Cuidado com o que se diz

Tem-se dito, nos últimos tempos, muita coisa sobre a crise económica e financeira na Europa, em particular sobre a possibilidade de incumprimento ou insolvência da dívida grega.

É certo que o valor da palavra (a deusa Atena falava de Ulisses, no Canto II da Odisseia, como "homem para cumprir acto e palavra") se perdeu entretanto; daí que se insista cada vez mais, por vezes até ao sufoco, na exigência da escrita: tudo deve ser escrito, ainda que não seja para ler.

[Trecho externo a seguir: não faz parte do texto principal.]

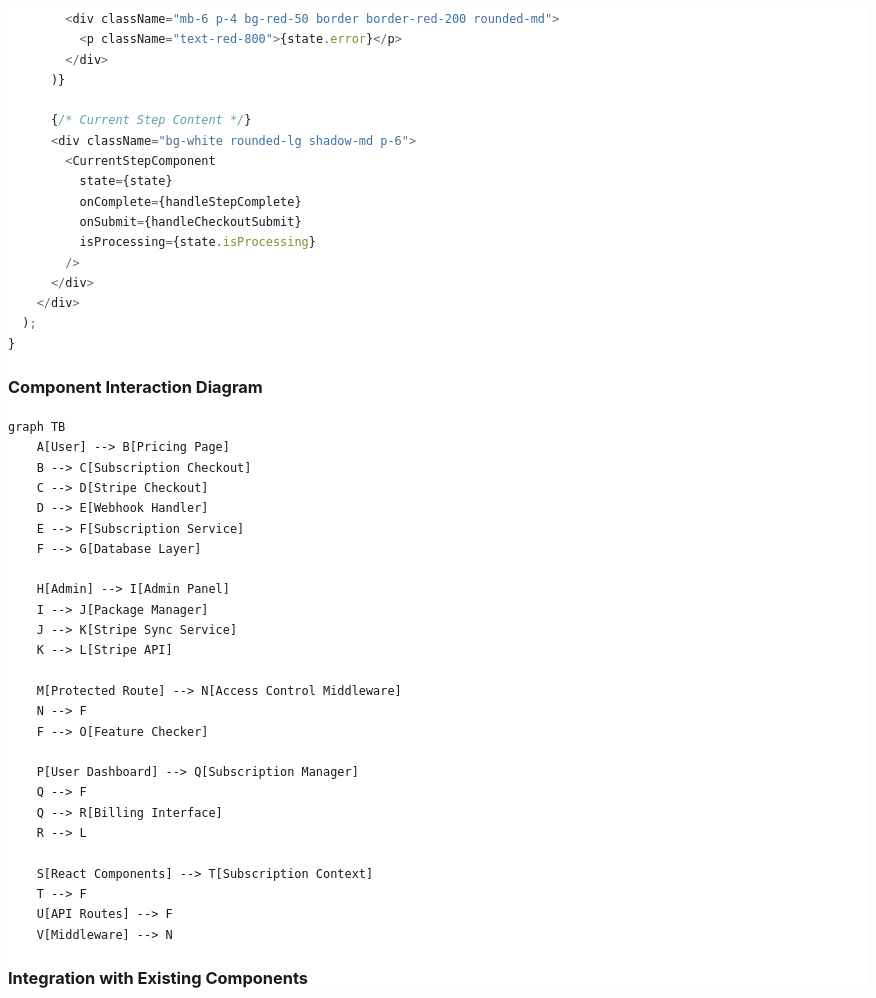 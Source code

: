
 ```typescript
        <div className="mb-6 p-4 bg-red-50 border border-red-200 rounded-md">
          <p className="text-red-800">{state.error}</p>
        </div>
      )}

      {/* Current Step Content */}
      <div className="bg-white rounded-lg shadow-md p-6">
        <CurrentStepComponent
          state={state}
          onComplete={handleStepComplete}
          onSubmit={handleCheckoutSubmit}
          isProcessing={state.isProcessing}
        />
      </div>
    </div>
  );
}
```

### Component Interaction Diagram

```mermaid
graph TB
    A[User] --> B[Pricing Page]
    B --> C[Subscription Checkout]
    C --> D[Stripe Checkout]
    D --> E[Webhook Handler]
    E --> F[Subscription Service]
    F --> G[Database Layer]
    
    H[Admin] --> I[Admin Panel]
    I --> J[Package Manager]
    J --> K[Stripe Sync Service]
    K --> L[Stripe API]
    
    M[Protected Route] --> N[Access Control Middleware]
    N --> F
    F --> O[Feature Checker]
    
    P[User Dashboard] --> Q[Subscription Manager]
    Q --> F
    Q --> R[Billing Interface]
    R --> L
    
    S[React Components] --> T[Subscription Context]
    T --> F
    U[API Routes] --> F
    V[Middleware] --> N
```

### Integration with Existing Components


  [featureKey: string]: boolean;
  [limitKey: string]: {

Contudo, mesmo se desvalorizada, a palavra - aquilo que se diz - não deixou de ter consequências. Tendo perdido o esteio simbólico que  lhe servia de base- ela empenhava o sujeito que a proferia, mas também a comunidade que a tinha por lei - a palavra ficou, por assim dizer, desgovernada, ao saber de ventos e caprichos. Quando alguém (um ministro alemão, por exemplo) abre a boca, as águas dos mercados agitam-se, os ventos fazem tremer as bolsas (entenda-se a palavra como se quiser) e o barco europeu (é uma imagem helénica) fica prestes a afundar...

Daí que a desbocada Angela Merkel se tenha lembrado de dizer a alguns dos seus ministros mais entusiasmados: "Cuidado com o que se diz!"

Será que ela própria acredita nisso?